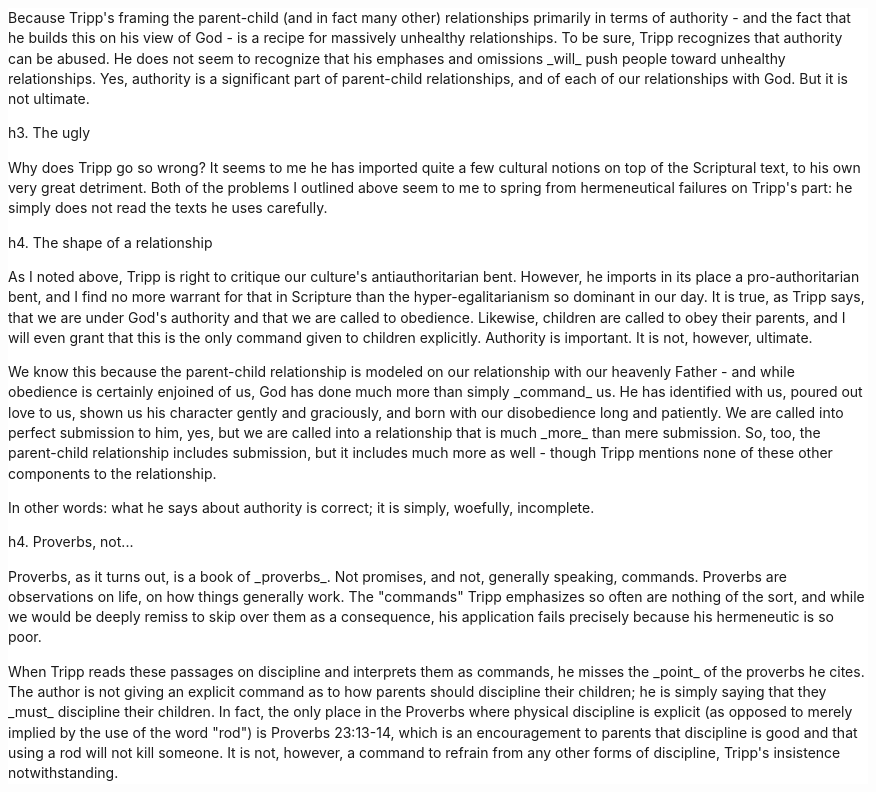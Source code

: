 Because Tripp's framing the parent-child (and in fact many other)
relationships primarily in terms of authority - and the fact that he
builds this on his view of God - is a recipe for massively unhealthy
relationships. To be sure, Tripp recognizes that authority can be
abused. He does not seem to recognize that his emphases and omissions
\_will\_ push people toward unhealthy relationships. Yes, authority is a
significant part of parent-child relationships, and of each of our
relationships with God. But it is not ultimate.

h3. The ugly

Why does Tripp go so wrong? It seems to me he has imported quite a few
cultural notions on top of the Scriptural text, to his own very great
detriment. Both of the problems I outlined above seem to me to spring
from hermeneutical failures on Tripp's part: he simply does not read the
texts he uses carefully.

h4. The shape of a relationship

As I noted above, Tripp is right to critique our culture's
antiauthoritarian bent. However, he imports in its place a
pro-authoritarian bent, and I find no more warrant for that in Scripture
than the hyper-egalitarianism so dominant in our day. It is true, as
Tripp says, that we are under God's authority and that we are called to
obedience. Likewise, children are called to obey their parents, and I
will even grant that this is the only command given to children
explicitly. Authority is important. It is not, however, ultimate.

We know this because the parent-child relationship is modeled on our
relationship with our heavenly Father - and while obedience is certainly
enjoined of us, God has done much more than simply \_command\_ us. He
has identified with us, poured out love to us, shown us his character
gently and graciously, and born with our disobedience long and
patiently. We are called into perfect submission to him, yes, but we are
called into a relationship that is much \_more\_ than mere submission.
So, too, the parent-child relationship includes submission, but it
includes much more as well - though Tripp mentions none of these other
components to the relationship.

In other words: what he says about authority is correct; it is simply,
woefully, incomplete.

h4. Proverbs, not...

Proverbs, as it turns out, is a book of \_proverbs\_. Not promises, and
not, generally speaking, commands. Proverbs are observations on life, on
how things generally work. The "commands" Tripp emphasizes so often are
nothing of the sort, and while we would be deeply remiss to skip over
them as a consequence, his application fails precisely because his
hermeneutic is so poor.

When Tripp reads these passages on discipline and interprets them as
commands, he misses the \_point\_ of the proverbs he cites. The author
is not giving an explicit command as to how parents should discipline
their children; he is simply saying that they \_must\_ discipline their
children. In fact, the only place in the Proverbs where physical
discipline is explicit (as opposed to merely implied by the use of the
word "rod") is Proverbs 23:13-14, which is an encouragement to parents
that discipline is good and that using a rod will not kill someone. It
is not, however, a command to refrain from any other forms of
discipline, Tripp's insistence notwithstanding.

## Required work
Of the entries above, repeat exactly the lines from the line with "than the hyper-egalitarianism" through the line with "h4. Proverbs, not...", both of them included.

## Response to the exercise
than the hyper-egalitarianism so dominant in our day. It is true, as
Tripp says, that we are under God's authority and that we are called to
obedience. Likewise, children are called to obey their parents, and I
will even grant that this is the only command given to children
explicitly. Authority is important. It is not, however, ultimate.

We know this because the parent-child relationship is modeled on our
relationship with our heavenly Father - and while obedience is certainly
enjoined of us, God has done much more than simply \_command\_ us. He
has identified with us, poured out love to us, shown us his character
gently and graciously, and born with our disobedience long and
patiently. We are called into perfect submission to him, yes, but we are
called into a relationship that is much \_more\_ than mere submission.
So, too, the parent-child relationship includes submission, but it
includes much more as well - though Tripp mentions none of these other
components to the relationship.

In other words: what he says about authority is correct; it is simply,
woefully, incomplete.

h4. Proverbs, not...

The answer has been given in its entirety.